#### What you will do:
All lines with the word "theta" in the material below are required.

#### Data for this exercise:
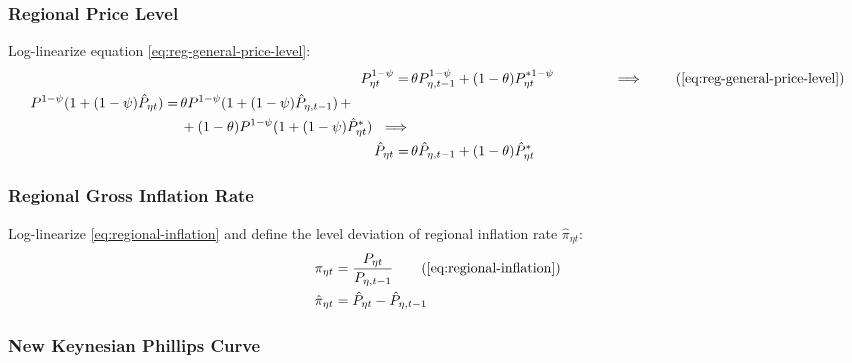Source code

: \documentclass[
thesis.tex
]{subfiles}
\begin{document}

\subsubsection*{Regional Price Level}

Log-linearize equation \ref{eq:reg-general-price-level}:
\begin{align}
	P_{\eta t}^{1-\psi} =\, &\theta P_{\eta, t-1}^{1-\psi} + (1-\theta) P_{\eta t}^{\ast 1-\psi} \qquad \qquad \implies \tag{\ref{eq:reg-general-price-level}} \\
	\begin{split} P^{1-\psi} (1 + (1-\psi)\hat{P}_{\eta t}) =\, &\theta P^{1-\psi} (1 + (1-\psi)\hat{P}_{\eta, t-1}) \, + \\ & + (1-\theta) P^{1-\psi} (1 + (1-\psi)\hat{P}_{\eta t}^{\ast}) \ \implies \nonumber \end{split} \\
	\hat{P}_{\eta t} =\, &\theta \hat{P}_{\eta, t-1} + (1-\theta) \hat{P}_{\eta t}^{\ast}
	\label{eq:reg-ll-general-price-level}
\end{align}

		
	\subsubsection*{Regional Gross Inflation Rate}

	Log-linearize \ref{eq:regional-inflation} and define the level deviation of regional inflation rate $\hat{\pi}_{\eta t}$:
	\begin{align}
		\pi_{\eta t} &= \frac{P_{\eta t}}{P_{\eta, t-1}} \tag{\ref{eq:regional-inflation}} \\
		\hat{\pi}_{\eta t} &= \hat{P}_{\eta t} - \hat{P}_{\eta, t-1}
		\label{eq:level-dev-regional-inflation}
	\end{align}


\subsubsection*{New Keynesian Phillips Curve}
\end{document}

#### Problem solution:
	P_{\eta t}^{1-\psi} =\, &\theta P_{\eta, t-1}^{1-\psi} + (1-\theta) P_{\eta t}^{\ast 1-\psi} \qquad \qquad \implies \tag{\ref{eq:reg-general-price-level}} \\
	\begin{split} P^{1-\psi} (1 + (1-\psi)\hat{P}_{\eta t}) =\, &\theta P^{1-\psi} (1 + (1-\psi)\hat{P}_{\eta, t-1}) \, + \\ & + (1-\theta) P^{1-\psi} (1 + (1-\psi)\hat{P}_{\eta t}^{\ast}) \ \implies \nonumber \end{split} \\
	\hat{P}_{\eta t} =\, &\theta \hat{P}_{\eta, t-1} + (1-\theta) \hat{P}_{\eta t}^{\ast}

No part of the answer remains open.